SOURCE INFORMATION Block Start

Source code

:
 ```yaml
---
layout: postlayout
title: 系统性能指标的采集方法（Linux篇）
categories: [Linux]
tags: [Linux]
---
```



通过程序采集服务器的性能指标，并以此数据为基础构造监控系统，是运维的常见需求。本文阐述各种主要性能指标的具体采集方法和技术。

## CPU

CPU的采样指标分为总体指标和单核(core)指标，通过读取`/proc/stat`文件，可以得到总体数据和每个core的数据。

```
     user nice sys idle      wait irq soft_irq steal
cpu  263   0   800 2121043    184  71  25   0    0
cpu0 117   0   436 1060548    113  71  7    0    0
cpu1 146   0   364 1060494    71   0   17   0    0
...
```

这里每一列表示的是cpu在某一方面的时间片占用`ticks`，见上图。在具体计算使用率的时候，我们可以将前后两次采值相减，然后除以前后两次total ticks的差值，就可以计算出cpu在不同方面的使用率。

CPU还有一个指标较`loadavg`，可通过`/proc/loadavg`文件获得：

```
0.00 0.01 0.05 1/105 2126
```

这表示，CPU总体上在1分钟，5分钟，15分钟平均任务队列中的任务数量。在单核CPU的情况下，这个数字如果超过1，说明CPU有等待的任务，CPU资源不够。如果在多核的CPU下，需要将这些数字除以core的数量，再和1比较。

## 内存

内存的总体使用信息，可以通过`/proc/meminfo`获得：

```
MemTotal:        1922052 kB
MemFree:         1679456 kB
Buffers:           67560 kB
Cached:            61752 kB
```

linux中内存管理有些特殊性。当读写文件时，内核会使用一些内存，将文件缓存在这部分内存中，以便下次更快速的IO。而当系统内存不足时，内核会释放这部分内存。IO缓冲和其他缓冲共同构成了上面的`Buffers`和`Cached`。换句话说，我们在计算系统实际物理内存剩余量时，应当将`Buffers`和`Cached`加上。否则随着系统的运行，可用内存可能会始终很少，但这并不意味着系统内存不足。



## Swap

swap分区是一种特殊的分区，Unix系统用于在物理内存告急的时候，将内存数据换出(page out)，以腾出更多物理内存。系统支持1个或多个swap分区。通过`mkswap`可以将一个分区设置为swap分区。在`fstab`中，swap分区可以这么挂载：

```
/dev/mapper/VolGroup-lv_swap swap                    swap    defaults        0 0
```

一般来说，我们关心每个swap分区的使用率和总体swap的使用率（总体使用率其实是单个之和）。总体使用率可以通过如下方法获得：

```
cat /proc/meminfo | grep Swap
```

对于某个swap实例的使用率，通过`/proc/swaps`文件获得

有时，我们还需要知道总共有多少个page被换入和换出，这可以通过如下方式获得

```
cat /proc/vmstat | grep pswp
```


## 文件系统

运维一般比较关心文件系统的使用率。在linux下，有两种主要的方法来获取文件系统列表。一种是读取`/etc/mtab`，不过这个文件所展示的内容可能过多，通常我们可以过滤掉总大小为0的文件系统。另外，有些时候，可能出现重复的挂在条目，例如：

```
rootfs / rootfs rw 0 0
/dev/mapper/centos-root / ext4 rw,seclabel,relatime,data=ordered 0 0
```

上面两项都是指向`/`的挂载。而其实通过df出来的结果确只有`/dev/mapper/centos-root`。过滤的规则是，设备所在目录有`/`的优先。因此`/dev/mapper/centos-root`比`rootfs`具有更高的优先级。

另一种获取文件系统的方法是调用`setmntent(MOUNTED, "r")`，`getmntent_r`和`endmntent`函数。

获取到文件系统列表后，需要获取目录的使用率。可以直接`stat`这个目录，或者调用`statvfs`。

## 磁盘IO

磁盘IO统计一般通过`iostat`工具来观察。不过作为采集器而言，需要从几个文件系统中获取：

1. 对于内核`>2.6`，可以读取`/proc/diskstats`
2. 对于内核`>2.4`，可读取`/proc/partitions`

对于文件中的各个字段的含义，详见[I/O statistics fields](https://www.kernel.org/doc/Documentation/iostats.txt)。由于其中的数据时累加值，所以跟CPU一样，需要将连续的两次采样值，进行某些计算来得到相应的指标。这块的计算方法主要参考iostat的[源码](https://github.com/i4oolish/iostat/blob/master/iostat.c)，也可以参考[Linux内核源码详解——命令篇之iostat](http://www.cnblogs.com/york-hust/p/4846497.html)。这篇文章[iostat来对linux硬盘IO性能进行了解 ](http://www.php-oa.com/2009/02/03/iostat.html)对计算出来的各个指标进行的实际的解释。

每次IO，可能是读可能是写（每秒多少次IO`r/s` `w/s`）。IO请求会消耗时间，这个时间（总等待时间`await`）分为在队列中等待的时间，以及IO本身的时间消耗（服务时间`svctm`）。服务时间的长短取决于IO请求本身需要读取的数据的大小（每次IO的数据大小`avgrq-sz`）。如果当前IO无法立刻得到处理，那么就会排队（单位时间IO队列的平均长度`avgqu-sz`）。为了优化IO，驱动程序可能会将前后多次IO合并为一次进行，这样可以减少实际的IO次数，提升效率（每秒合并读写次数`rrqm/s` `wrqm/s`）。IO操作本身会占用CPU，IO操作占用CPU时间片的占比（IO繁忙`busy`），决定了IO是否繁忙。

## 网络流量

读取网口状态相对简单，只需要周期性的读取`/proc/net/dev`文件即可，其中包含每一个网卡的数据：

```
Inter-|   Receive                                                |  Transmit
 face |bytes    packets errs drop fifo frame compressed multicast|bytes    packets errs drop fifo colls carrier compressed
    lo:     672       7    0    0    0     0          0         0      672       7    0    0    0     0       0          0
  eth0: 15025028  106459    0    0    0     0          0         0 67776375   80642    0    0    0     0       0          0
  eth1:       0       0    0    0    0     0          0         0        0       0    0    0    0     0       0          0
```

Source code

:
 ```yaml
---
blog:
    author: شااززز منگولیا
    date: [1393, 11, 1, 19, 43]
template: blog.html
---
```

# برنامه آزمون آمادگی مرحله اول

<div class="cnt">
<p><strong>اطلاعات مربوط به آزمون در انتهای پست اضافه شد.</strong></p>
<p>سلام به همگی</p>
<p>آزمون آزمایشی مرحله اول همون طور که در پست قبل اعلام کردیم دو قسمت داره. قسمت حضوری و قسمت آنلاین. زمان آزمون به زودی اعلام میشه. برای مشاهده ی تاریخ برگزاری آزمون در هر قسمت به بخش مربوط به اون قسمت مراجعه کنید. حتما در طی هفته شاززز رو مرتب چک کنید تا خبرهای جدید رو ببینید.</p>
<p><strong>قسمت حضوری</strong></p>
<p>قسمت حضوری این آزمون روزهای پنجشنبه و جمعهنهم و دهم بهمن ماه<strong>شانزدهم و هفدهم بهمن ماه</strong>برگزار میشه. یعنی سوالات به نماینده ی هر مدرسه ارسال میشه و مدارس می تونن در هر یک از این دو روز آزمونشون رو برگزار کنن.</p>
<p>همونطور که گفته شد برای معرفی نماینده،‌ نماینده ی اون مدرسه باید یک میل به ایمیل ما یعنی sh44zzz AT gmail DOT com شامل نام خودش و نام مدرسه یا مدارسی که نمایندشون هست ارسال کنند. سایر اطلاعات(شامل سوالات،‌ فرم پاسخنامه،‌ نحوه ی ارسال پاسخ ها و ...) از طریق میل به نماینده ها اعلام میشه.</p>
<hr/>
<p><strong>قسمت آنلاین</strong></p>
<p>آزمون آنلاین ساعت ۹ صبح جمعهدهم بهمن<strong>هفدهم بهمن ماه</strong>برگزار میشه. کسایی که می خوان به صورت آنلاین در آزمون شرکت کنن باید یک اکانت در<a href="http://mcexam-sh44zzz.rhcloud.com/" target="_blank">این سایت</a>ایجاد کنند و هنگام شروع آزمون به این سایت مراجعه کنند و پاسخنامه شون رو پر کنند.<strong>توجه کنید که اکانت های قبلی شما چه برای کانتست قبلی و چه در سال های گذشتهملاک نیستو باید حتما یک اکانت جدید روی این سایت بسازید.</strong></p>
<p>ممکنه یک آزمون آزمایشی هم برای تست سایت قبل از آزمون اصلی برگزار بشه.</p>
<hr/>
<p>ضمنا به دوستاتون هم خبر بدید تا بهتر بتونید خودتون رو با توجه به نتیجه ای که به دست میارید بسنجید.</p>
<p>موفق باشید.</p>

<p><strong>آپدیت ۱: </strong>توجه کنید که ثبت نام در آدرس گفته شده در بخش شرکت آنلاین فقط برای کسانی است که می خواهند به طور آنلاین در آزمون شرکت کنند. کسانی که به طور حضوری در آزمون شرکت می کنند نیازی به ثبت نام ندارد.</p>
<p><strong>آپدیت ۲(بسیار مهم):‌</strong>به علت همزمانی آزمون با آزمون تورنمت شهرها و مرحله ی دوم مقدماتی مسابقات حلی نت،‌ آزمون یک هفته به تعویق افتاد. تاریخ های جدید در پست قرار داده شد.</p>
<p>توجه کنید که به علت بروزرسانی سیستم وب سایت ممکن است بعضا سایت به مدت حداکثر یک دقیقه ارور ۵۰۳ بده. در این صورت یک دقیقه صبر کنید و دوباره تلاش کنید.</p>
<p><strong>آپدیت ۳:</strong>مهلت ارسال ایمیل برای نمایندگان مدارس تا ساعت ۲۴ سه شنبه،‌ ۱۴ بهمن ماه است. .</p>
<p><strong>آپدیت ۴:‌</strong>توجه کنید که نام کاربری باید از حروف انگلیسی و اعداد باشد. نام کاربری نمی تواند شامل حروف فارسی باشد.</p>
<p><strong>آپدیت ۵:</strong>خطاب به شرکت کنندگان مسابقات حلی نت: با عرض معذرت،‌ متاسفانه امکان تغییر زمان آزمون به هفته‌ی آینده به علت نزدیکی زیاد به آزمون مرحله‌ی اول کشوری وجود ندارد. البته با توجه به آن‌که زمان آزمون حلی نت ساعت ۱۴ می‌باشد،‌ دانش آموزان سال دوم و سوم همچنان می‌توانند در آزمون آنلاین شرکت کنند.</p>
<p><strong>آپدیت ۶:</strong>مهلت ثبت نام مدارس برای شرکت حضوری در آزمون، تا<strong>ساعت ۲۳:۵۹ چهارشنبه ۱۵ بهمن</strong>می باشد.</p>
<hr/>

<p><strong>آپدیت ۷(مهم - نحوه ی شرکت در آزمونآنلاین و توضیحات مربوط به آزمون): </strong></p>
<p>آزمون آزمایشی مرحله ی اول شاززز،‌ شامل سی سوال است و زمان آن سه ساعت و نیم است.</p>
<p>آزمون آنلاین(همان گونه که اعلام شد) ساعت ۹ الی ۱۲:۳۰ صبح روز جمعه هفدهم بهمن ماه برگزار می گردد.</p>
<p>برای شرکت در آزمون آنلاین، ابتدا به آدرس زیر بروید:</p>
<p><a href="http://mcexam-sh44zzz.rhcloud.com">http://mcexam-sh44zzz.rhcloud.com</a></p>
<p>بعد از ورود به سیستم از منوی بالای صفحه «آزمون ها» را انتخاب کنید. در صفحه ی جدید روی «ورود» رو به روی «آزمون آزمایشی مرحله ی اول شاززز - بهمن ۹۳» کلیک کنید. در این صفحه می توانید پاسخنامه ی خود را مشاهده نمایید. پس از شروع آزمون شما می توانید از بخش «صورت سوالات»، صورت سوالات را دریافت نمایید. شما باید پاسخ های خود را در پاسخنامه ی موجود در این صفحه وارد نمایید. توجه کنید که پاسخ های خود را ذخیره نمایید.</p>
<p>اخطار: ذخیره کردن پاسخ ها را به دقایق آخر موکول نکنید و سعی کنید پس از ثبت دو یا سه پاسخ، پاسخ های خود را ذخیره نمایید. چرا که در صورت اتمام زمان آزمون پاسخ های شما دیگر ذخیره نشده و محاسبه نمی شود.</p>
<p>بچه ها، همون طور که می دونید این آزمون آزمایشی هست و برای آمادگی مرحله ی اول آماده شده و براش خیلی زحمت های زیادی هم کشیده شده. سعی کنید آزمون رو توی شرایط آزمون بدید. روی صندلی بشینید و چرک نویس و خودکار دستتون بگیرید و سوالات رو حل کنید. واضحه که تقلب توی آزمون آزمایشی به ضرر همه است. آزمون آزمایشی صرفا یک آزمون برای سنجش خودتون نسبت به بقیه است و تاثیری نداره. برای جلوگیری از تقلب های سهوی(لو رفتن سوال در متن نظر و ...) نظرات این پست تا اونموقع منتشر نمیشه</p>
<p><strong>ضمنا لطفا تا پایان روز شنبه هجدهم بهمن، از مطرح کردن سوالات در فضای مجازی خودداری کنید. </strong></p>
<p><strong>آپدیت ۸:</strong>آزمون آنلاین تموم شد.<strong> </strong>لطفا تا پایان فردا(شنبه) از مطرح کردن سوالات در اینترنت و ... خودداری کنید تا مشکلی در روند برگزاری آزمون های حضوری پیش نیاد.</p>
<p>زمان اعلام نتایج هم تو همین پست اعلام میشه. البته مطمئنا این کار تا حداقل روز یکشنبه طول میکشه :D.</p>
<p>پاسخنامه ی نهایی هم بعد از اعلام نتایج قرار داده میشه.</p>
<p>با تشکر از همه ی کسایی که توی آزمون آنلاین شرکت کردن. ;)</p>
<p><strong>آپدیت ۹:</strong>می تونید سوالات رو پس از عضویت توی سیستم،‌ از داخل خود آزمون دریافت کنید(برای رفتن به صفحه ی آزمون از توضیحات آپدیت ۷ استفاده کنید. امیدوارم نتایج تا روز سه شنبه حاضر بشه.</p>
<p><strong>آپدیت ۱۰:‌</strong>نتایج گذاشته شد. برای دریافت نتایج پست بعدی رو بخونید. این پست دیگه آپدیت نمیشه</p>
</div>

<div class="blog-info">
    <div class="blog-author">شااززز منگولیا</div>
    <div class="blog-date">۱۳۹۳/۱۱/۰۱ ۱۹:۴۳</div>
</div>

SOURCE INFORMATION Block End

Retype word for word everything in the listing above from the line that holds "读取网口状态相对简单，只需要" down to the line that holds "<p><strong>اطلاعات مربوط به". Keep both end lines and leave out the rest.

读取网口状态相对简单，只需要周期性的读取`/proc/net/dev`文件即可，其中包含每一个网卡的数据：

```
Inter-|   Receive                                                |  Transmit
 face |bytes    packets errs drop fifo frame compressed multicast|bytes    packets errs drop fifo colls carrier compressed
    lo:     672       7    0    0    0     0          0         0      672       7    0    0    0     0       0          0
  eth0: 15025028  106459    0    0    0     0          0         0 67776375   80642    0    0    0     0       0          0
  eth1:       0       0    0    0    0     0          0         0        0       0    0    0    0     0       0          0
```

Source code

:
 ```yaml
---
blog:
    author: شااززز منگولیا
    date: [1393, 11, 1, 19, 43]
template: blog.html
---
```

# برنامه آزمون آمادگی مرحله اول

<div class="cnt">
<p><strong>اطلاعات مربوط به آزمون در انتهای پست اضافه شد.</strong></p>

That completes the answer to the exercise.